Тут на фоне этого пестрого великолепия появились шесть носильщиков с паланкинами, на которых восседали двое горожан, изображавших Провидение и короля Ричарда II. Они обнимались и целовались, пока их несли через сцену и дальше, на Корнхилл. Следом прикатила повозка, запряженная парой лошадей с позолоченными седлами и уздечками. Блестящими от возбуждения глазами Гантер следил за пышной процессией, стараясь не упустить ни малейшей подробности. На повозке возвышалась огромная раскрашенная модель мироздания; на блестящих шарах, представлявших небесные тела, в разных позах сидели голые мальчики. Сразу за повозкой выехала платформа, на которой стоял связанный по рукам и ногам юноша в костюме из белой кожи — его позаимствовали у Адама, героя мистерий; на коже были краской написаны цифры. Рядом стоял человек в одеянии астролога — длинном, подбитом мехом плаще с капюшоном. «Что это за туманное искусство? Сие есть таинство чисел», — возглашал астролог. Впрочем, Гантер почти не слышал его за оглушительным трезвоном: между подмостками и телегами толпой шли музыканты с арфами, лютнями, скрипками и другими струнными инструментами, с волынками, трубами, дудками и бубнами. Это был канун Успения Пресвятой Девы Марии, [80] — летний вечер, когда, по обычаю, устраивались массовые гулянья в честь могущества и славы Лондона.

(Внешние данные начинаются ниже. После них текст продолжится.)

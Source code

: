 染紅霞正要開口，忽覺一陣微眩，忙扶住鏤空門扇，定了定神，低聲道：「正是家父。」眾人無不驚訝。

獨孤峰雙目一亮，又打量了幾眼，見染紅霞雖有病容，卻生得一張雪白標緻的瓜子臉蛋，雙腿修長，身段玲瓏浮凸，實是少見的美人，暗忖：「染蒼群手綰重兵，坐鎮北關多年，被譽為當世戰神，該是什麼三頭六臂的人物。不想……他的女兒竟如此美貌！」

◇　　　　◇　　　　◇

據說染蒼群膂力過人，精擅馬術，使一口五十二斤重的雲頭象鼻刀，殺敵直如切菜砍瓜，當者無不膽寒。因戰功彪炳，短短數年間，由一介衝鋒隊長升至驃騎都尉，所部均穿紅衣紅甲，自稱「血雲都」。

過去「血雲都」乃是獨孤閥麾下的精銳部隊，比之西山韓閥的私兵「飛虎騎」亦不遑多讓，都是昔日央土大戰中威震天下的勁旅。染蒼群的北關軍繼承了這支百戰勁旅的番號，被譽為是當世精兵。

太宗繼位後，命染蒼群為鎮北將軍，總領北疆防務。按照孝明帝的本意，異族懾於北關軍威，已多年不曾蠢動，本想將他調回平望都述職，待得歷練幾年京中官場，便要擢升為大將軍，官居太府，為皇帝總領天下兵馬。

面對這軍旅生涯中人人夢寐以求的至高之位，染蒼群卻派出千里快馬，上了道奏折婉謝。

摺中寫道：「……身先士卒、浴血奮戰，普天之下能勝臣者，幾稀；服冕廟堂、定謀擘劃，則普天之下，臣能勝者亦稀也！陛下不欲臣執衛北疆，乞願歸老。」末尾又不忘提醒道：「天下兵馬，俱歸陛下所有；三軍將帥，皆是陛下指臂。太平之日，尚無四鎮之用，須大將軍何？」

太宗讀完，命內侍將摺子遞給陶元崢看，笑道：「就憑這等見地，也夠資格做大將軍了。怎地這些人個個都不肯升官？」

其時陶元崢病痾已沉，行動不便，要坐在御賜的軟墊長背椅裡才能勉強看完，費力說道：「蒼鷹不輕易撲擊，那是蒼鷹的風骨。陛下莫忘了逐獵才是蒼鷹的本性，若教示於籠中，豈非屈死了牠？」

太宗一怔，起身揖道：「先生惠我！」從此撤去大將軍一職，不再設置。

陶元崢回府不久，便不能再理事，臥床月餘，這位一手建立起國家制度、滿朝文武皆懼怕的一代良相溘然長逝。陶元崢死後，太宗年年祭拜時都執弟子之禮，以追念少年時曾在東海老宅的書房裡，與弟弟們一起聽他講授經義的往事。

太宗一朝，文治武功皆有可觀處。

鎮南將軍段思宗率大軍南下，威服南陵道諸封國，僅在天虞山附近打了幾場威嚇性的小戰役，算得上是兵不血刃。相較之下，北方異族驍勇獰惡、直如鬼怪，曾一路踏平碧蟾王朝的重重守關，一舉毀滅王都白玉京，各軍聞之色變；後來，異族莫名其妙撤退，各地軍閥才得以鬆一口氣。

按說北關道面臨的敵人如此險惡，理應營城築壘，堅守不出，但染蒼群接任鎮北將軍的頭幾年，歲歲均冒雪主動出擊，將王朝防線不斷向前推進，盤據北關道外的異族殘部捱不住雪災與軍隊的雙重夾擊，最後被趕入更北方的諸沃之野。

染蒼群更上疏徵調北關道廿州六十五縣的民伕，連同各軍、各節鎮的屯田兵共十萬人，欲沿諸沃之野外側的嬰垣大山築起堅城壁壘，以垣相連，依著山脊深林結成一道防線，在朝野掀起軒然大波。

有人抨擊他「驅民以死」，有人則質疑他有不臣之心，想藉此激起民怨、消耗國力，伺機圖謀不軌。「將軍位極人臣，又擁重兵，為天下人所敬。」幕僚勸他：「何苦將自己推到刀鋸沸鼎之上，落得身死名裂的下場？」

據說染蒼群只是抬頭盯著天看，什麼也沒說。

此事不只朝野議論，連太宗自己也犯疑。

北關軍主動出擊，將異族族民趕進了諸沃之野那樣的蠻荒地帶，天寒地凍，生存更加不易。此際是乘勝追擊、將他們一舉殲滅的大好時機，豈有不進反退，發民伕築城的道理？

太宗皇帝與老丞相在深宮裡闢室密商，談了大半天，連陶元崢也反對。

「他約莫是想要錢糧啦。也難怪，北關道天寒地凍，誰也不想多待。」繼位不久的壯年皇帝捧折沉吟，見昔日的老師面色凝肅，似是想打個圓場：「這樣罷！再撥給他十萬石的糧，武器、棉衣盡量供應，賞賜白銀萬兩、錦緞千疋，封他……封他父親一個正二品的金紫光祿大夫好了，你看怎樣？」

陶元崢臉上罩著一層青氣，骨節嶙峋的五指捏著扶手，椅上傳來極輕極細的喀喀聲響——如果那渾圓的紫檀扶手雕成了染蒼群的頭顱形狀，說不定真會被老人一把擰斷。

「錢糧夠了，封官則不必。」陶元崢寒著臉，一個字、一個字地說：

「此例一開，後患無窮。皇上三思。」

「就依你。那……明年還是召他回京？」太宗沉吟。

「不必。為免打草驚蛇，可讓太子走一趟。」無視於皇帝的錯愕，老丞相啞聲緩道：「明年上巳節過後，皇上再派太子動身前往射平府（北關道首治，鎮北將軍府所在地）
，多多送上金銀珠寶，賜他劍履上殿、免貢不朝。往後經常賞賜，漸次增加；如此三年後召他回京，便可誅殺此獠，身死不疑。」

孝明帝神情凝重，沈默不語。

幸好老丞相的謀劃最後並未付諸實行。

На стенах и валах, опоясывавших город, бухнули пушки — «для пущего веселия», как сказал мэр. Грохот был изрядный, Гантер поморщился. Теперь по Чипсайду мимо Великого Креста шли многочисленные члены разных торговых гильдий. За ними — облаченные в старинные костюмы представители основных округов города; при этом жители Бриджа и Уолбрука несли алые копья, а жители Фаррингдона и Олдерсгейта — копья черные, усыпанные белыми звездами.
— Ради всего святого! — послышалось непонятно откуда. Гантер даже вздрогнул. — Ради всего святого, подайте бедняку денег или еды!
Недалеко от пересечения с Уотлинг-стрит из углубления в стене выступил нищий с котомкой и посохом. Место это первоначально называлось «Укрытие, чтоб в дождь не замочиться», но вскоре его прозвали «Укрытием, чтоб помочиться».